世界中のメディアが予想外の展開に振り回され大混乱に陥りましたが、その前にも、イギリスのEU離脱が予想外の出来事として世界を驚かせたばかりでした。
 メディアや専門家ですら予想できないことが世界で起きる・・・・この現象は一体何を意味するのでしょう。

 

 ある人が、21世紀は『不機嫌な時代』で幕を開けたと言いました。
それが『不寛容な時代』へと変わりつつ、今回の「トランプショック」は『不安定な時代』『不確実な時代』になったと、フランスのオランド大統領に言わしめたのです。
この先、世界が何処へ向かうのか・・・・部分的な分析では、多くの国が内向き・閉鎖的な傾向に走ると読む人達もおりますが、それで世界がどうなるのかは誰にも判らない、つまり『不確実』な未体験ゾーンに、世界が突入したのかもしれません。

 

 それにしましても、アメリカという国の中は、相当痛んでいたのですね。貧困・格差・人種差別・繰り返される戦争の後遺症・・・・メデイアが伝える情報だけでは知り得ない深い混乱の末のトランプ選択。それが正しかったのか、間違いだったのかは今のところ判りません。

 

 戦後、私達世代は、テレビから流れてくるアメリカのテレビ映画によってアメリカを知りました。
「パパ大好き」「うちのママは世界一」といったようなホームドラマに出てくる白い家、緑の芝生、マイカー、大型冷蔵庫、室内犬等々、まだ戦後の貧しさの中にいた日本人にとっては、信じられない世界をアメリカに見たのです。
そこに登場する素敵なパパ・ママは優しく、そしてしっかり子供達を育てて行く(ほのぼの)とした雰囲気に日本人の誰しもが憧れました。
「アメリカは素晴らしい」「アメリカのようになりたい」
戦争では敵国であったアメリカに、一気に掌返しをした感の日本ではあったのですが、信憑性はともかく、アメリカはアメリカの良いイメージを日本に植え付ける作業があちこちでなされていたと聞きます。
 上記のテレビ映画はアメリカでも放映されていたものですから、これがアメリカの作戦だったと言うつもりはありませんが、日本人にアメリカの良いイメージを持たせることに、テレビが関わっていたことは間違いありません。

 

 しかし、その後聞かされた話では、日本が羨望の眼差しでブラウン管の中のアメリカを見つめていた時、既に良きアメリカは壊れていたといいます。
聞けば「なるほど」と納得したのですが、当時アメリカは民権運動による対立やら、銃による暴力が頻発していて、ホームドラマに出てくるような(ほのぼの)とした空気は無くなりつつあったというのです。

 

 第2次世界大戦後、世界の覇権を握り、世界をリードして来たアメリカの良き時代は、本当に短かったのですね。
それでも世界のリーダーの自負を捨てる訳にも行かず、時に世界の警察官として紛争に絡み、時に経済のトップとして、知恵の限りを金融経済等へ振り向け、必死にその座を守ろうとしてきたのでしょう。
 しかしその大きなツケが、結果的にアメリカ国民に回ってきて、ついにそのアメリカという国のあり方に対して、「NO !」という声が大きくなったように思われます。

 

 正直、この「トランプショック」により、私の担当する年末年始の番組も根底から企画替えを余儀なくされました。

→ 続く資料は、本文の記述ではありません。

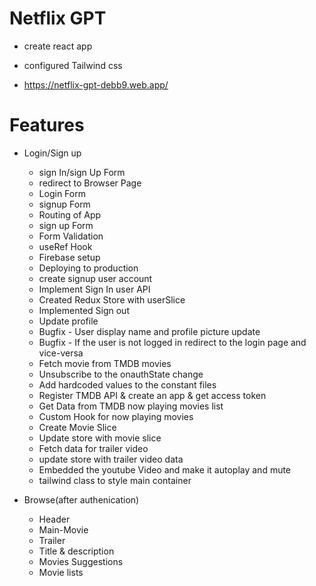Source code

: # Netflix  GPT 

- create react app
- configured Tailwind css

- https://netflix-gpt-debb9.web.app/

# Features

- Login/Sign up
    - sign In/sign Up Form
    - redirect to Browser Page
    - Login Form
    - signup Form
    - Routing of App
    - sign up Form
    - Form Validation
    - useRef Hook
    - Firebase setup
    - Deploying to production    
    - create signup user account
    - Implement Sign In user API
    - Created Redux Store with userSlice 
    - Implemented Sign out
    - Update profile 
    - Bugfix - User display name and profile picture update
    - Bugfix - If the user is not logged in redirect to the login page and vice-versa
    - Fetch movie from TMDB movies
    - Unsubscribe to the onauthState change
    - Add hardcoded values to the constant files 
    - Register TMDB API & create an app & get access token
    - Get Data from TMDB now playing movies list
    - Custom Hook for now playing movies
    - Create Movie Slice
    - Update store with movie slice
    - Fetch data for trailer video
    - update store with trailer video data
    - Embedded the youtube Video and make it autoplay and mute
    - tailwind class to style main container

- Browse(after authenication)
    - Header 
    - Main-Movie
    - Trailer
    - Title & description
    - Movies Suggestions
    - Movie lists
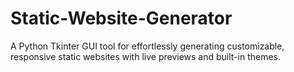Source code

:# Static-Website-Generator
A Python Tkinter GUI tool for effortlessly generating customizable, responsive static websites with live previews and built-in themes.
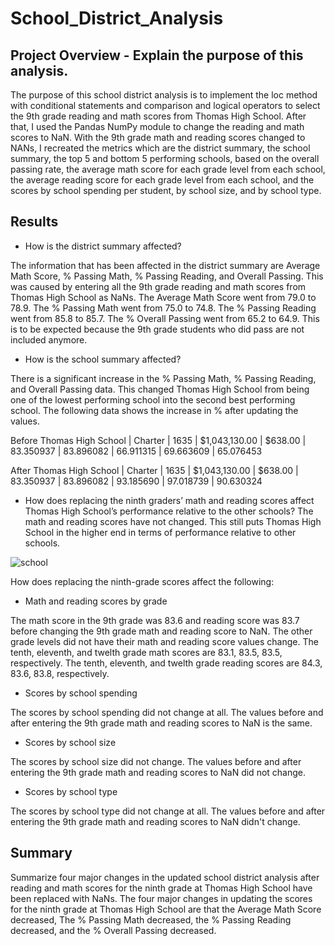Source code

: # School_District_Analysis

## Project Overview - Explain the purpose of this analysis.
The purpose of this school district analysis is to implement the loc method with conditional statements and comparison and logical operators to select the 9th grade reading and math scores from Thomas High School. After that, I used the Pandas NumPy module to change the reading and math scores to NaN. With the 9th grade math and reading scores changed to NANs, I recreated the metrics which are the district summary, the school summary, the top 5 and bottom 5 performing schools, based on the overall passing rate, the average math score for each grade level from each school, the average reading score for each grade level from each school, and the scores by school spending per student, by school size, and by school type.

## Results

* How is the district summary affected?

The information that has been affected in the district summary are Average Math Score, % Passing Math, % Passing Reading, and Overall Passing. This was caused by entering all the 9th grade reading and math scores from Thomas High School as NaNs. The Average Math Score went from 79.0 to 78.9. The % Passing Math went from 75.0 to 74.8. The % Passing Reading went from 85.8 to 85.7. The % Overall Passing went from 65.2 to 64.9. This is to be expected because the 9th grade students who did pass are not included anymore.

* How is the school summary affected?

There is a significant increase in the % Passing Math, % Passing Reading, and Overall Passing data. This changed Thomas High School from being one of the lowest performing school into the second best performing school. The following data shows the increase in % after updating the values.

Before
Thomas High School | Charter |	1635 |	$1,043,130.00 |	$638.00 |	83.350937 |	83.896082 |	66.911315 |	69.663609 |	65.076453

After
Thomas High School |	Charter | 1635 |	$1,043,130.00 |	$638.00 |	83.350937 |	83.896082 |	93.185690 |	97.018739 |	90.630324

* How does replacing the ninth graders’ math and reading scores affect Thomas High School’s performance relative to the other schools?
The math and reading scores have not changed. This still puts Thomas High School in the higher end in terms of performance relative to other schools.

![school](https://user-images.githubusercontent.com/49353083/111880764-b24c5480-8983-11eb-93c0-00791ed88987.png)

How does replacing the ninth-grade scores affect the following:
*   Math and reading scores by grade

The math score in the 9th grade was 83.6 and reading score was 83.7 before changing the 9th grade math and reading score to NaN. The other grade levels did not have their math and reading score values change. The tenth, eleventh, and twelth grade math scores are 83.1, 83.5, 83.5, respectively. The tenth, eleventh, and twelth grade reading scores are 84.3, 83.6, 83.8, respectively.

*   Scores by school spending

The scores by school spending did not change at all. The values before and after entering the 9th grade math and reading scores to NaN is the same.

*   Scores by school size

The scores by school size did not change. The values before and after entering the 9th grade math and reading scores to NaN did not change.

*   Scores by school type

The scores by school type did not change at all. The values before and after entering the 9th grade math and reading scores to NaN didn't change.

## Summary
Summarize four major changes in the updated school district analysis after reading and math scores for the ninth grade at Thomas High School have been replaced with NaNs.
The four major changes in updating the scores for the ninth grade at Thomas High School are that the Average Math Score decreased, The % Passing Math decreased, the % Passing Reading decreased, and the % Overall Passing decreased.
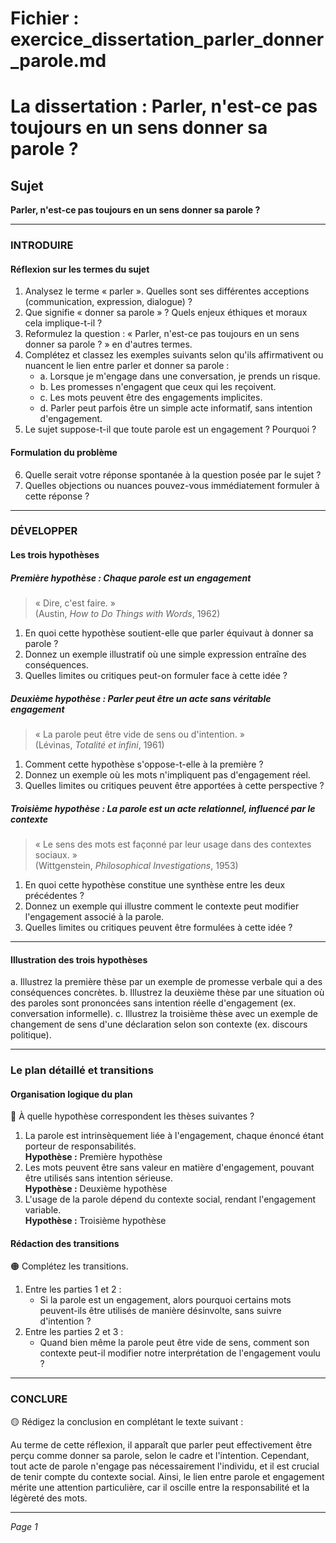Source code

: # Fichier : exercice_dissertation_parler_donner_parole.md

# La dissertation : Parler, n'est-ce pas toujours en un sens donner sa parole ?

## Sujet
**Parler, n'est-ce pas toujours en un sens donner sa parole ?**

---

### INTRODUIRE

#### Réflexion sur les termes du sujet

1. Analysez le terme « parler ». Quelles sont ses différentes acceptions (communication, expression, dialogue) ?
2. Que signifie « donner sa parole » ? Quels enjeux éthiques et moraux cela implique-t-il ?
3. Reformulez la question : « Parler, n'est-ce pas toujours en un sens donner sa parole ? » en d'autres termes.
4. Complétez et classez les exemples suivants selon qu'ils affirmativent ou nuancent le lien entre parler et donner sa parole :
   - a. Lorsque je m'engage dans une conversation, je prends un risque.
   - b. Les promesses n'engagent que ceux qui les reçoivent.
   - c. Les mots peuvent être des engagements implicites.
   - d. Parler peut parfois être un simple acte informatif, sans intention d'engagement.
5. Le sujet suppose-t-il que toute parole est un engagement ? Pourquoi ?

#### Formulation du problème

6. Quelle serait votre réponse spontanée à la question posée par le sujet ?
7. Quelles objections ou nuances pouvez-vous immédiatement formuler à cette réponse ?

---

### DÉVELOPPER

#### Les trois hypothèses

##### Première hypothèse : Chaque parole est un engagement

> « Dire, c'est faire. »  
> (Austin, *How to Do Things with Words*, 1962)

1. En quoi cette hypothèse soutient-elle que parler équivaut à donner sa parole ?
2. Donnez un exemple illustratif où une simple expression entraîne des conséquences.
3. Quelles limites ou critiques peut-on formuler face à cette idée ?

##### Deuxième hypothèse : Parler peut être un acte sans véritable engagement

> « La parole peut être vide de sens ou d'intention. »  
> (Lévinas, *Totalité et infini*, 1961)

1. Comment cette hypothèse s'oppose-t-elle à la première ?
2. Donnez un exemple où les mots n'impliquent pas d'engagement réel.
3. Quelles limites ou critiques peuvent être apportées à cette perspective ?

##### Troisième hypothèse : La parole est un acte relationnel, influencé par le contexte

> « Le sens des mots est façonné par leur usage dans des contextes sociaux. »  
> (Wittgenstein, *Philosophical Investigations*, 1953)

1. En quoi cette hypothèse constitue une synthèse entre les deux précédentes ?
2. Donnez un exemple qui illustre comment le contexte peut modifier l'engagement associé à la parole.
3. Quelles limites ou critiques peuvent être formulées à cette idée ?

---

#### Illustration des trois hypothèses

a. Illustrez la première thèse par un exemple de promesse verbale qui a des conséquences concrètes.
b. Illustrez la deuxième thèse par une situation où des paroles sont prononcées sans intention réelle d'engagement (ex. conversation informelle).
c. Illustrez la troisième thèse avec un exemple de changement de sens d'une déclaration selon son contexte (ex. discours politique).

---

### Le plan détaillé et transitions

#### Organisation logique du plan

🔴 À quelle hypothèse correspondent les thèses suivantes ?

1. La parole est intrinsèquement liée à l'engagement, chaque énoncé étant porteur de responsabilités.  
   **Hypothèse :** Première hypothèse
2. Les mots peuvent être sans valeur en matière d'engagement, pouvant être utilisés sans intention sérieuse.  
   **Hypothèse :** Deuxième hypothèse
3. L'usage de la parole dépend du contexte social, rendant l'engagement variable.  
   **Hypothèse :** Troisième hypothèse

#### Rédaction des transitions

🟠 Complétez les transitions.

1. Entre les parties 1 et 2 :  
   - Si la parole est un engagement, alors pourquoi certains mots peuvent-ils être utilisés de manière désinvolte, sans suivre d'intention ?
2. Entre les parties 2 et 3 :  
   - Quand bien même la parole peut être vide de sens, comment son contexte peut-il modifier notre interprétation de l'engagement voulu ?

---

### CONCLURE

🟡 Rédigez la conclusion en complétant le texte suivant :

Au terme de cette réflexion, il apparaît que parler peut effectivement être perçu comme donner sa parole, selon le cadre et l'intention. Cependant, tout acte de parole n'engage pas nécessairement l'individu, et il est crucial de tenir compte du contexte social. Ainsi, le lien entre parole et engagement mérite une attention particulière, car il oscille entre la responsabilité et la légèreté des mots. 

--- 

*Page 1*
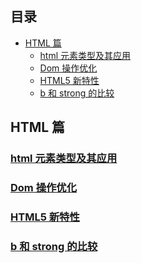 ## 目录
<!-- vim-markdown-toc GitLab -->

* [HTML 篇](#html-篇)
	* [html 元素类型及其应用](#html-元素类型及其应用)
	* [Dom 操作优化](#dom-操作优化)
	* [HTML5 新特性](#html5-新特性)
	* [b 和 strong 的比较](#b-和-strong-的比较)

<!-- vim-markdown-toc -->
## HTML 篇
### [html 元素类型及其应用](./20_09_15/html布局元素的分类.md)
### [Dom 操作优化](./20_09_17/Dom操作优化.md) 
### [HTML5 新特性](./20_09_18/html5新特性.md) 
### [b 和 strong 的比较](./20_09_19/b和strong的比较.md) 
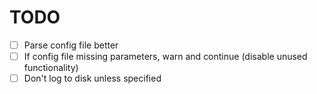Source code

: # TODO

- [ ] Parse config file better
- [ ] If config file missing parameters, warn and continue (disable unused functionality)
- [ ] Don't log to disk unless specified
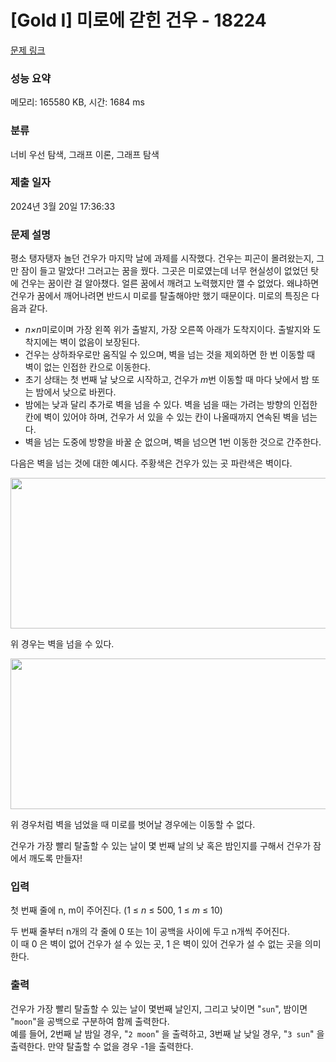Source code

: # [Gold I] 미로에 갇힌 건우 - 18224 

[문제 링크](https://www.acmicpc.net/problem/18224) 

### 성능 요약

메모리: 165580 KB, 시간: 1684 ms

### 분류

너비 우선 탐색, 그래프 이론, 그래프 탐색

### 제출 일자

2024년 3월 20일 17:36:33

### 문제 설명

<p>평소 탱자탱자 놀던 건우가 마지막 날에 과제를 시작했다. 건우는 피곤이 몰려왔는지, 그만 잠이 들고 말았다! 그러고는 꿈을 꿨다. 그곳은 미로였는데 너무 현실성이 없었던 탓에 건우는 꿈이란 걸 알아챘다. 얼른 꿈에서 깨려고 노력했지만 깰 수 없었다. 왜냐하면 건우가 꿈에서 깨어나려면 반드시 미로를 탈출해야만 했기 때문이다. 미로의 특징은 다음과 같다.</p>

<ul>
	<li><em>n×n</em>미로이며 가장 왼쪽 위가 출발지, 가장 오른쪽 아래가 도착지이다. 출발지와 도착지에는 벽이 없음이 보장된다.</li>
	<li>건우는 상하좌우로만 움직일 수 있으며, 벽을 넘는 것을 제외하면 한 번 이동할 때 벽이 없는 인접한 칸으로 이동한다.</li>
	<li>초기 상태는 첫 번째 날 낮으로 시작하고, 건우가 <em>m</em>번 이동할 때 마다 낮에서 밤 또는 밤에서 낮으로 바뀐다.</li>
	<li>밤에는 낮과 달리 추가로 벽을 넘을 수 있다. 벽을 넘을 때는 가려는 방향의 인접한 칸에 벽이 있어야 하며, 건우가 서 있을 수 있는 칸이 나올때까지 연속된 벽을 넘는다.</li>
	<li>벽을 넘는 도중에 방향을 바꿀 순 없으며, 벽을 넘으면 1번 이동한 것으로 간주한다.</li>
</ul>

<p>다음은 벽을 넘는 것에 대한 예시다. 주황색은 건우가 있는 곳 파란색은 벽이다.<img alt="" src=""></p>

<p style="text-align: center;"><img alt="" src=""><img alt="" src="https://upload.acmicpc.net/8dedbc28-5f75-42e1-b285-dbfae801a0a2/-/crop/818x328/113,156/-/preview/" style="height: 241px; width: 600px;"></p>

<p>위 경우는 벽을 넘을 수 있다.</p>

<p style="text-align: center;"><img alt="" src="https://upload.acmicpc.net/988cf875-949f-4d6e-a7d7-4fbbd92c4a5d/-/crop/870x344/120,146/-/preview/" style="width: 610px; height: 241px;"></p>

<p>위 경우처럼 벽을 넘었을 때 미로를 벗어날 경우에는 이동할 수 없다.</p>

<p>건우가 가장 빨리 탈출할 수 있는 날이 몇 번째 날의 낮 혹은 밤인지를 구해서 건우가 잠에서 깨도록 만들자!</p>

### 입력 

 <p>첫 번째 줄에 n, m이 주어진다. (1 ≤ <em>n </em>≤ 500, 1 ≤ <em>m </em>≤ 10)</p>

<p>두 번째 줄부터 n개의 각 줄에 0 또는 1이 공백을 사이에 두고 n개씩 주어진다.<br>
이 때 0 은 벽이 없어 건우가 설 수 있는 곳, 1 은 벽이 있어 건우가 설 수 없는 곳을 의미한다.</p>

### 출력 

 <p>건우가 가장 빨리 탈출할 수 있는 날이 몇번째 날인지, 그리고 낮이면 "<code>sun</code>", 밤이면 "<code>moon</code>"을 공백으로 구분하여 함께 출력한다.<br>
예를 들어, 2번째 날 밤일 경우, "<code>2 moon</code>" 을 출력하고, 3번째 날 낮일 경우, "<code>3 sun</code>" 을 출력한다. 만약 탈출할 수 없을 경우 -1을 출력한다.</p>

今、大慌てで作業に取りかかっていますが、はてさて世界はどこへ向かうのでしょう。

 

 イギリスのEU離脱に投票した人の中には、投票しておきながら結果に驚いている人がいるそうです。
アメリカの「トランプショック」の中にも、同様の人達がいるものと思われます。

 

 「しまった!こんな筈ではなかった・・・・・」ということにならないようにと祈りながら、2016年最後のコラムにしたいと思います。

 

 皆様、どうぞ良いお年を・・・・・とは言いながらも、どこか不安を抱えた年末になりました。